That’s not to diminish social networking’s impact, particularly in the area of product research. Walmart knows that moms are their most influential customers so they harnessed the power of mom bloggers who already had followings based on their product tests, money-saving and green-friendly tips, etc. These “elevenmoms” (http://www.elevenmoms.com) were at South by Southwest (the Austin music festival, and now, social media rave) this week thanks to consumer products sponsors. At the event, they attended and conducted social media panels and served as advisors to brands seeking to navigate the social media waters, and to remain relevant to increasingly tech-savvy moms.
Walmart learns along with them and gets authenticity points by enabling the Moms’ missions (without controlling content); brands get to tap into a ready-made viral focus group. Smell the future.
Social Media has great benefits. Immediate results (in some cases), lower cost, broad range of demographics and more validated info. The interesting thing about the younger generation is that they want to share their thoughts, opinions, amd ideas to the world.
One word: profoundly.
I can only imagine what this does–or has been doing–to the entire business model around old-fashioned quantitative research, because I’ve been away from the research business for a while now.
But it would seem to me that now, when we have this flood of qualitative data coming at us in the same volumes as the old quantitative studies, essentially for free, and we also have natural-language processing that lets us make sense of the qualitative data, the only question remains is the one that consumers have been asking for the last forty years: Are we going to bring products and services to market that demonstrate that corporate management paid attention to what consumers (and b2b end-users) said they wanted?
Eight years ago with a start up venture, we used internet mining research for the first time. I was amazed at the results. It was the most useful and directional research we did. It told us about our product. It told us how to communicate. It told us who are targets were.

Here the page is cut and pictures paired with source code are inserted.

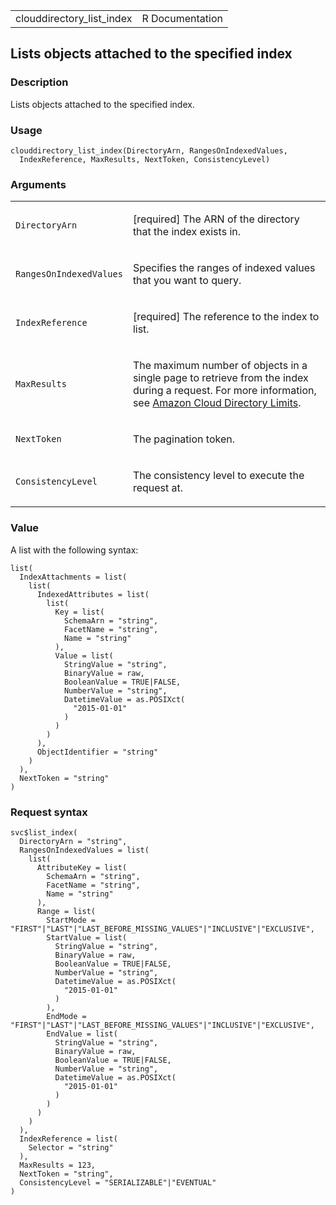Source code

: <table style="width: 100%;">
<tbody>
<tr class="odd">
<td>clouddirectory_list_index</td>
<td style="text-align: right;">R Documentation</td>
</tr>
</tbody>
</table>

## Lists objects attached to the specified index

### Description

Lists objects attached to the specified index.

### Usage

    clouddirectory_list_index(DirectoryArn, RangesOnIndexedValues,
      IndexReference, MaxResults, NextToken, ConsistencyLevel)

### Arguments

<table>
<colgroup>
<col style="width: 35%" />
<col style="width: 65%" />
</colgroup>
<tbody>
<tr class="odd">
<td><code
id="clouddirectory_list_index_:_DirectoryArn">DirectoryArn</code></td>
<td><p>[required] The ARN of the directory that the index exists
in.</p></td>
</tr>
<tr class="even">
<td><code
id="clouddirectory_list_index_:_RangesOnIndexedValues">RangesOnIndexedValues</code></td>
<td><p>Specifies the ranges of indexed values that you want to
query.</p></td>
</tr>
<tr class="odd">
<td><code
id="clouddirectory_list_index_:_IndexReference">IndexReference</code></td>
<td><p>[required] The reference to the index to list.</p></td>
</tr>
<tr class="even">
<td><code
id="clouddirectory_list_index_:_MaxResults">MaxResults</code></td>
<td><p>The maximum number of objects in a single page to retrieve from
the index during a request. For more information, see <a
href="https://docs.aws.amazon.com/clouddirectory/latest/developerguide/limits.html">Amazon
Cloud Directory Limits</a>.</p></td>
</tr>
<tr class="odd">
<td><code
id="clouddirectory_list_index_:_NextToken">NextToken</code></td>
<td><p>The pagination token.</p></td>
</tr>
<tr class="even">
<td><code
id="clouddirectory_list_index_:_ConsistencyLevel">ConsistencyLevel</code></td>
<td><p>The consistency level to execute the request at.</p></td>
</tr>
</tbody>
</table>

### Value

A list with the following syntax:

    list(
      IndexAttachments = list(
        list(
          IndexedAttributes = list(
            list(
              Key = list(
                SchemaArn = "string",
                FacetName = "string",
                Name = "string"
              ),
              Value = list(
                StringValue = "string",
                BinaryValue = raw,
                BooleanValue = TRUE|FALSE,
                NumberValue = "string",
                DatetimeValue = as.POSIXct(
                  "2015-01-01"
                )
              )
            )
          ),
          ObjectIdentifier = "string"
        )
      ),
      NextToken = "string"
    )

### Request syntax

    svc$list_index(
      DirectoryArn = "string",
      RangesOnIndexedValues = list(
        list(
          AttributeKey = list(
            SchemaArn = "string",
            FacetName = "string",
            Name = "string"
          ),
          Range = list(
            StartMode = "FIRST"|"LAST"|"LAST_BEFORE_MISSING_VALUES"|"INCLUSIVE"|"EXCLUSIVE",
            StartValue = list(
              StringValue = "string",
              BinaryValue = raw,
              BooleanValue = TRUE|FALSE,
              NumberValue = "string",
              DatetimeValue = as.POSIXct(
                "2015-01-01"
              )
            ),
            EndMode = "FIRST"|"LAST"|"LAST_BEFORE_MISSING_VALUES"|"INCLUSIVE"|"EXCLUSIVE",
            EndValue = list(
              StringValue = "string",
              BinaryValue = raw,
              BooleanValue = TRUE|FALSE,
              NumberValue = "string",
              DatetimeValue = as.POSIXct(
                "2015-01-01"
              )
            )
          )
        )
      ),
      IndexReference = list(
        Selector = "string"
      ),
      MaxResults = 123,
      NextToken = "string",
      ConsistencyLevel = "SERIALIZABLE"|"EVENTUAL"
    )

That was eight years ago and things have changed dramatically. The pace they are changing is really beyond conception. Social media, which did not exist in any great magnitude eight years ago, is gigas bigger today.
All the information a researcher needs is out there. The challenge is to get it, sift it and use it. The proper use of it will lead to new marketing initiatives that are much more focused than ever before. For the first time marketers will start to understand what half of the advertising they do is the wasted half.
One can simply look at the phenomenon of Twitter, and get an idea as to how Social Networking will alter consumer research. It has been our belief that the days of focus groups are offer. Why would a company trust their decisions to people sitting in thew room, who are being paid to provide responses, and they attempt to tell you things that they think you want to hear? If you want to know what people are thinking, all you have to do is follow the conversations on Twitter, or Facebook, and you will gain a real-time understanding as to what is on people’s minds.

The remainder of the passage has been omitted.